Nie odrywał wzroku od ekranu.

– Melody, mówiłem ci, że one same do mnie wypisują. Ja tylko wykorzystuję okazję.

Z jej ust wydobyło się krótkie parsknięcie.

– Je wykorzystujesz.

Kącik jego ust drgnął ku górze.

– Nie zaprzeczam.

– Cameron, robiłeś sobie kiedyś badania na choroby weneryczne? – zapytał rozbawiony Nicholas.

Blondyn spojrzał na niego także w dobrym humorze.

– A wiesz, że tak? – Zarechotał, co wprowadziło nas wszystkich w lekki szok. – Ze swoim – szukał odpowiedniego słowa – doświadczeniem muszę regularnie odwiedzać lekarza.

– Jaki masz przebieg? – Melody uśmiechnęła się szyderczo.

– Pytasz o seks?

Pokiwała głową.

Cameron zamyślił się, marszcząc brwi.

– Bodajże… – zawahał się – pięćdziesiąt trzy.

Zaśmiałem się, widząc minę Melody.

– ILE?

Blondyn wzruszył ramionami.

– Giacomo Casanova oczarował sto dwadzieścia kobiet. Muszę być lepszy od niego.

– Twoim autorytetem jest włoski uwodziciel? – sarknął ironicznie Zander.

– Tak.

– I dalej jesteś w pełni sprawny? – odezwała się wciąż pełna niedowierzania dziewczyna.

Wszyscy wybuchli szczerym śmiechem.

– Zawsze zwarty i gotowy. – Wyszczerzył się.

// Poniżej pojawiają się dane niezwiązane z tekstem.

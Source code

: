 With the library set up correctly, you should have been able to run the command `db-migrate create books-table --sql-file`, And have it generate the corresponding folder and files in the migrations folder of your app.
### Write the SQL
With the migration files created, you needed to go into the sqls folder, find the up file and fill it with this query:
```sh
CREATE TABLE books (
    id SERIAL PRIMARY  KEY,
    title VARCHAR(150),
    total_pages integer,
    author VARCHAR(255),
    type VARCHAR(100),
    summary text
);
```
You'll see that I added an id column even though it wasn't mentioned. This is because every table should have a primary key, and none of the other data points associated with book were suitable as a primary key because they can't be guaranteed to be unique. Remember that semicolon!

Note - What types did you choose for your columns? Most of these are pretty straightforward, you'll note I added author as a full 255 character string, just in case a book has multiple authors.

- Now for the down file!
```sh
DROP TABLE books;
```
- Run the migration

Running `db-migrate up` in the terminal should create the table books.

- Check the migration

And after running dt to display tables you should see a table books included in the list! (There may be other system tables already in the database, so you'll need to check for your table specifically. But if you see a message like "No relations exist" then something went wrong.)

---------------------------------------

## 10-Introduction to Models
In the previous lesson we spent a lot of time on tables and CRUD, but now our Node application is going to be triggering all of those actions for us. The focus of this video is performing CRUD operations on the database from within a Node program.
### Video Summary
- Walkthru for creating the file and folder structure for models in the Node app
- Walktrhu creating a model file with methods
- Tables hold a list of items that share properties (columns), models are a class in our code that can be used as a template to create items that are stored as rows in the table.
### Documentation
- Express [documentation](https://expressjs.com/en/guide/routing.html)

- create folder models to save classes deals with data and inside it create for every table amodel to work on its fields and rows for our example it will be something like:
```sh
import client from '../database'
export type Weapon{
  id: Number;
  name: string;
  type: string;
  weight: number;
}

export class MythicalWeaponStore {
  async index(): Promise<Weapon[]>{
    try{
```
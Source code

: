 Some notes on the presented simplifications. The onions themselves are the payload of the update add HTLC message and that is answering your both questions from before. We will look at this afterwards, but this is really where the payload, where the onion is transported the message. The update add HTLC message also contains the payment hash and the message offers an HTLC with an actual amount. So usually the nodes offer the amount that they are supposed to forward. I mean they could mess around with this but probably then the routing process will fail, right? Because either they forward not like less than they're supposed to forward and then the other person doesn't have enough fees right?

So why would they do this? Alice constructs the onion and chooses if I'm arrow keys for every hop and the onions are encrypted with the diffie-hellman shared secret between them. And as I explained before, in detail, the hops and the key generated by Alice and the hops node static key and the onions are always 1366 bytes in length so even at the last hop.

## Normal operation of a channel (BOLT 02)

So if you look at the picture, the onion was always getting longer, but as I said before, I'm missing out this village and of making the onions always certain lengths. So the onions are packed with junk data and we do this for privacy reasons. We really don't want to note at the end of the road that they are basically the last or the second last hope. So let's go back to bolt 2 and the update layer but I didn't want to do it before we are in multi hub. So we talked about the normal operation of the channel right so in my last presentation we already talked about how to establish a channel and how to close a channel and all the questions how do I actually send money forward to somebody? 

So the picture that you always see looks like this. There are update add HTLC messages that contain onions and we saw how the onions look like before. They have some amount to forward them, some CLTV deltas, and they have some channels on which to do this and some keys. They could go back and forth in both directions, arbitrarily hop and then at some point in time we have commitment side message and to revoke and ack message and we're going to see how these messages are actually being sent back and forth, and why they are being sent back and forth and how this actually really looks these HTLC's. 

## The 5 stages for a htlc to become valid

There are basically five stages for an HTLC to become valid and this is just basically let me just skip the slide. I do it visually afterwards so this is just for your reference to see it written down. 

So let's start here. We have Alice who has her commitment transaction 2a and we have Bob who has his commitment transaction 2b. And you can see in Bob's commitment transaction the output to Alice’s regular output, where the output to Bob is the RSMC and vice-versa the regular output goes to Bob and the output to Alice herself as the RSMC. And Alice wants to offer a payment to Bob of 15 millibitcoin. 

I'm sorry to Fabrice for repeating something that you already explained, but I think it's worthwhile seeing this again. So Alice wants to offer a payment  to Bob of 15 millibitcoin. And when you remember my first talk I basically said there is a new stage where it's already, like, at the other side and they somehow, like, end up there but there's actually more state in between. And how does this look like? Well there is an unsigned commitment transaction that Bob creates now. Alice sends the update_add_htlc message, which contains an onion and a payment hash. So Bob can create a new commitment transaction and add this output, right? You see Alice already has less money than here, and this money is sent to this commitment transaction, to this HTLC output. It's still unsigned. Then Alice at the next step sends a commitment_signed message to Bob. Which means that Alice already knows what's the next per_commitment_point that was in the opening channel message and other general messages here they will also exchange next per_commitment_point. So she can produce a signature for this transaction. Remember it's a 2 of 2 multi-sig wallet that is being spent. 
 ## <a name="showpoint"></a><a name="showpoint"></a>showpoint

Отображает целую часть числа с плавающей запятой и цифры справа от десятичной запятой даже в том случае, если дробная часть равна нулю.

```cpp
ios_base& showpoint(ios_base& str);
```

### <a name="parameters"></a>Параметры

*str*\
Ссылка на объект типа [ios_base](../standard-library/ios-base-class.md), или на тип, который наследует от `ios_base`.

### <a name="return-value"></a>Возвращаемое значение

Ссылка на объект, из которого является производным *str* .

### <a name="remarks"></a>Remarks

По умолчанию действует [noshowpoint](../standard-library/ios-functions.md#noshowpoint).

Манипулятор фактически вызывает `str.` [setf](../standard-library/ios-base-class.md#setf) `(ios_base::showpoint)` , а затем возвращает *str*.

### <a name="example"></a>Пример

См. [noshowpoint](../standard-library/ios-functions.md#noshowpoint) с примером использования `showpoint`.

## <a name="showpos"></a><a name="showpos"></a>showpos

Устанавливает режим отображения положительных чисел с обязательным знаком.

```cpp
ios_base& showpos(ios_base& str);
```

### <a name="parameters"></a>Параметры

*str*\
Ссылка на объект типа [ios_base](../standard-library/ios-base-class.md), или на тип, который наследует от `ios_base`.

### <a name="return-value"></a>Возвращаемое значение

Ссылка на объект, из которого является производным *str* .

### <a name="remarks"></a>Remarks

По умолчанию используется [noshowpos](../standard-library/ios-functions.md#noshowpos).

– A kiedy ostatnio pytałeś swoje towarzyszki, czy im się podobało?

Cameron spojrzał na Nicholasa z rozbawieniem.

– Cały czas mi to mówią. – Przeniósł wzrok na Melody. – A ty co tak dopytujesz? Nicholas ci nie wystarcza? Jeśli chcesz, to…

– Muszę odmówić – przerwała mu.

– Dlaczego?

– Niestety nie jesteś w moim typie.

Uniósł kącik ust.

– A jaki jest twój typ?

Na usta Melody wpłynął radosny uśmiech.

– Czarne włosy, ciemne oczy…

– Przefarbuję się i założę soczewki.

– …a co najważniejsze: musi nazywać się Nicholas Sanders.

Rzuciła się na chłopaka, który złożył na jej policzku soczystego całusa.

– Wolę zostać przy swoim nazwisku… – Spochmurniał. – Jeśli nie ty, to kolejna. Co tam u twojej kuzynki Glorii?

Melody przewróciła oczami.

– Spadaj, Cameron. Znajdź sobie w końcu dziewczynę.

Prychnął.

– Jestem wolnym strzelcem. Nie szukam żony.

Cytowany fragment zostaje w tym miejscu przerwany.